“Yeah, we sold out… we sold out every show, every night.”

How did Modest Mouse sell out?

Maybe I’m just being too sensitive, but here’s something I don’t understand. I’ve never gotten the idea of trashing a band because they’ve gotten big, because they’ve become popular, just for that sake. I’ve never really figured out the reasoning behind this – maybe I never will.

I bring this up primarily because I like to gripe about things, and now, with this new fancy electronic medium I have at my disposal, I can gripe to more people than just Kerrie, who’s really probably tired of it anyway.

Anyway, this weekend we are going to Minneapolis to see Modest Mouse, a band that initially was an underground novelty which blossomed into indie-rock darlings, and now, after 5 years of buzz, has broken into the mainstream, if only for a little while. Their newest album, which is their second major-label release, is consistently on sale at Best Buy, is referenced by all of the major “independent” sources (Spin, AP, and commercial “indie-rock” radio), and, for a while, was a major force in the MTV Buzz Bin genre. Everybody who was everybody listed Good News For People Who Love Bad News as one of the top ten albums of the year, and, hell, they’re selling out two shows per city in the larger clubs.

Which, of course, means they sold out as a band as well.
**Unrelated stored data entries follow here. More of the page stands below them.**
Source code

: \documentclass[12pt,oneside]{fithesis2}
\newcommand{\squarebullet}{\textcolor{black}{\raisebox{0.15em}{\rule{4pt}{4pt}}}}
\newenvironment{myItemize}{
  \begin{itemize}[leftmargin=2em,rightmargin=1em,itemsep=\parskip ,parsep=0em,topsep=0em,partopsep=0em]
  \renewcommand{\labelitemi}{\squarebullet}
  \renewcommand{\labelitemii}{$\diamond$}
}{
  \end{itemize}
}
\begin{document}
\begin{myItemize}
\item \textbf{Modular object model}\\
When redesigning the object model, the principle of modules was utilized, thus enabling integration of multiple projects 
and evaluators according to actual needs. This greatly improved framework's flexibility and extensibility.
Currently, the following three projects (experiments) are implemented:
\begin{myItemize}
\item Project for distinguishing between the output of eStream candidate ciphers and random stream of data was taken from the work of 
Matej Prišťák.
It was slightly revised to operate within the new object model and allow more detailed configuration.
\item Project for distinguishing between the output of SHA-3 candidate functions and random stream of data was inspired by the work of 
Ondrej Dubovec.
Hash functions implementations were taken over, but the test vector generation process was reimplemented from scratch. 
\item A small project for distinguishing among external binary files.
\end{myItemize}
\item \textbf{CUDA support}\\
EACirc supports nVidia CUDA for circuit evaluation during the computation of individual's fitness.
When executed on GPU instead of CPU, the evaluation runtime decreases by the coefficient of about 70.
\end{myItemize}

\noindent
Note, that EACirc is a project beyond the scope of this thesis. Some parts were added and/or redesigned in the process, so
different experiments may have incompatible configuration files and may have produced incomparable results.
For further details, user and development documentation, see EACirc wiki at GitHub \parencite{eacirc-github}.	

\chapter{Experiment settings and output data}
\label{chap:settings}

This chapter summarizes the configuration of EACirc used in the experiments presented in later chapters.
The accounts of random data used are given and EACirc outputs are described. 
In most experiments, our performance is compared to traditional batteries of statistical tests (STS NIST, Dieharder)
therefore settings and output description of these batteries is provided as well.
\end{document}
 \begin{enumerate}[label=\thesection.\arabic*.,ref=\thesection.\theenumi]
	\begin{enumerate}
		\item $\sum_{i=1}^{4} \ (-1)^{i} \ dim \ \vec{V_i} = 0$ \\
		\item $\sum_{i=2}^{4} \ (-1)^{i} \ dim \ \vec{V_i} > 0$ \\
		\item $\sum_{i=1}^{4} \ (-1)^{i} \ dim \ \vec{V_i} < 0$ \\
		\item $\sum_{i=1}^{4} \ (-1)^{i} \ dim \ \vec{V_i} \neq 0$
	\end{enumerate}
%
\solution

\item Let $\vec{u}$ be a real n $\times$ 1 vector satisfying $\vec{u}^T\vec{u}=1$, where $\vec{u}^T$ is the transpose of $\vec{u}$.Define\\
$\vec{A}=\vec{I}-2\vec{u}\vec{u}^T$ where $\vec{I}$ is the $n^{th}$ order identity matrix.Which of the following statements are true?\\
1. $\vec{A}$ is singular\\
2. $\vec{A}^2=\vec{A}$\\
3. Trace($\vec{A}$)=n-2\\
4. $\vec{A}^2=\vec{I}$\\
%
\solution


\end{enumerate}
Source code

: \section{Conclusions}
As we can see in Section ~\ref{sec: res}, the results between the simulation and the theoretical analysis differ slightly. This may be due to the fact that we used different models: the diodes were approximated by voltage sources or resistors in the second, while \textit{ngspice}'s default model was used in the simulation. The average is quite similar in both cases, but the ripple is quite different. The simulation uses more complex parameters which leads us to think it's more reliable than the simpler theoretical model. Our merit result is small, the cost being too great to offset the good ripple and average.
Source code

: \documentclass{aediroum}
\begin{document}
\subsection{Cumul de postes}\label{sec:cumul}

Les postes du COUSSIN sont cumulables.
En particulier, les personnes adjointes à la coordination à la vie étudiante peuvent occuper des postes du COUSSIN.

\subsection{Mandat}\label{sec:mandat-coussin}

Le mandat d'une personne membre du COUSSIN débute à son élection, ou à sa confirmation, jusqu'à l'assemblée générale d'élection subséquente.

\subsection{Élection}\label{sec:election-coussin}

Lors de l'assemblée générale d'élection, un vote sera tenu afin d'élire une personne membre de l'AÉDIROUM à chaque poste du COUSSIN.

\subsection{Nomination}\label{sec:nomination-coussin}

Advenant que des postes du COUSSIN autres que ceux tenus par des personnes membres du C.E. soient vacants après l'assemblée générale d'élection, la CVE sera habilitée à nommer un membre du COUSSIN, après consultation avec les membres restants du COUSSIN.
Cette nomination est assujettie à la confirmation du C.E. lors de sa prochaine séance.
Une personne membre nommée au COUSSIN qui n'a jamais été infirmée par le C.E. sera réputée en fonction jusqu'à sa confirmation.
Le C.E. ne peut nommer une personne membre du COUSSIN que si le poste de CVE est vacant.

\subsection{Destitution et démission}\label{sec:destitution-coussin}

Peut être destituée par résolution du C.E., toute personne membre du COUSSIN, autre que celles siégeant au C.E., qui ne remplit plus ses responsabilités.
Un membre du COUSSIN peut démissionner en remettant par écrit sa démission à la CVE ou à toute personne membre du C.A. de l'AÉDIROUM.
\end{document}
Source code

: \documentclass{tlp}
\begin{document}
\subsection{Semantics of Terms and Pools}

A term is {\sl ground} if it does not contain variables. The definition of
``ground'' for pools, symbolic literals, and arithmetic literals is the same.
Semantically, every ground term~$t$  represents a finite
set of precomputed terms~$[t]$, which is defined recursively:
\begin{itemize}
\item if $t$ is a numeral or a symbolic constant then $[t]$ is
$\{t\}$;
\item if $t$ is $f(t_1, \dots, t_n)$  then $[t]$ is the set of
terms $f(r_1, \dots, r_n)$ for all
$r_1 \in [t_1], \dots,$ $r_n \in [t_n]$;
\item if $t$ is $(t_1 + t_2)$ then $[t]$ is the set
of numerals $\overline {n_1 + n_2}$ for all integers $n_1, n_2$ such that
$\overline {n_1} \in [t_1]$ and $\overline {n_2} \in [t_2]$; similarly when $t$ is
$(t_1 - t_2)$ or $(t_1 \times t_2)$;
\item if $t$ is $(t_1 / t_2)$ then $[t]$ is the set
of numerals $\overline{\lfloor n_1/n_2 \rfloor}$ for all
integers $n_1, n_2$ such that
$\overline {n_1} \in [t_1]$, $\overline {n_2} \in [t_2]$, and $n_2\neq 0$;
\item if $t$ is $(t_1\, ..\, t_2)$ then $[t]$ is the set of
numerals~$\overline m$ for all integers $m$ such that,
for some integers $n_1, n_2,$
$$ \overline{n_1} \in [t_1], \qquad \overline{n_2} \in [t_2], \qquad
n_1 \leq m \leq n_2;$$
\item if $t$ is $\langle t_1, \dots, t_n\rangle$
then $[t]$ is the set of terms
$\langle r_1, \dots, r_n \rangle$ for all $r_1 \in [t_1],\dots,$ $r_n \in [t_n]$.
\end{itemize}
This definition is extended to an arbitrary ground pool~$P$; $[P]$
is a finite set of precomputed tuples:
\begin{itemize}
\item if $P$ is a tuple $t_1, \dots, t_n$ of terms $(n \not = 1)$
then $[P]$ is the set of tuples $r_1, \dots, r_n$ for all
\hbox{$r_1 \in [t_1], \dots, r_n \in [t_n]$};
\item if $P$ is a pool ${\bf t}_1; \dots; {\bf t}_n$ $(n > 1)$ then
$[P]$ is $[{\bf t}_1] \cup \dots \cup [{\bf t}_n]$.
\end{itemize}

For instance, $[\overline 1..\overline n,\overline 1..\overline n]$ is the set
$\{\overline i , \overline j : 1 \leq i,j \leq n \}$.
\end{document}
This is what I don’t get, how a band suddenly changes when they are exposed to the larger populace, as if they have some sort of appendage that sprouts from their waists whenever they reach a fan base of 4 million people. Sometimes this is true. Some bands go the Filter/Jimmy Eat World route, where they become progressively more and more pussy as their careers progress, like they’re entering the “twilight” years of their recording catalog. But most bands don’t – this is just an indie-myth. Four extra tracks in the recording studio and flashy new packaging does not change most bands, in fact, most of these bands continue to produce the same music and flounder because of it… suddenly they are NOT the next big thing, suddenly they are that “quirky band that MTV loved for a few months.” Ask The Killers, or Bright Eyes. They’re riding the same wave that Modest Mouse rode just six months ago, and that Beck, Ween, Blur, and other various “legends” rode in the years before that.

I mean… come on! Listen to me… rambling on and on about the independent sanctity of a Seattle band that nobody used to care about. Everyone has a favorite obscure band…sometimes that obscure band is their favorite band… and everyone wants to see that band succeed. Everyone tells their friends about that favorite band, and everyone is pretty excited and kind of shocked when that favorite band hits the mainstream for the first, if not the only, time. And everyone secretly wants their favorite band to stick it in the craw of those other established bands. I want to see bands like Bright Eyes, Interpol and Modest Mouse standing alongside U2 and Metallica, basking in the glory of their new-found popularity while flipping the bird to the established acts in the process. Hell, those small bands will be ground down again soon enough, so I say good for them while it lasts.

I hate to sound so “un-punk-rock” about this, but I don’t really see any problem with a band doing well on a national stage, as long as they do it their way. Modest Mouse is still playing the same quirky, non-radio friendly music they have in the past, it’s just that the radio culture seems to be enjoying something the rest of us enjoyed years ago.

I’m glad that Modest Mouse is making money doing what they like to do. And I’ll be glad when they put out their next album to little praise, and to no fanfare, and they have to go back to selling out just one First Ave. show, instead of four in seven months.

Then, maybe, it will be cool for us to admit we like them again.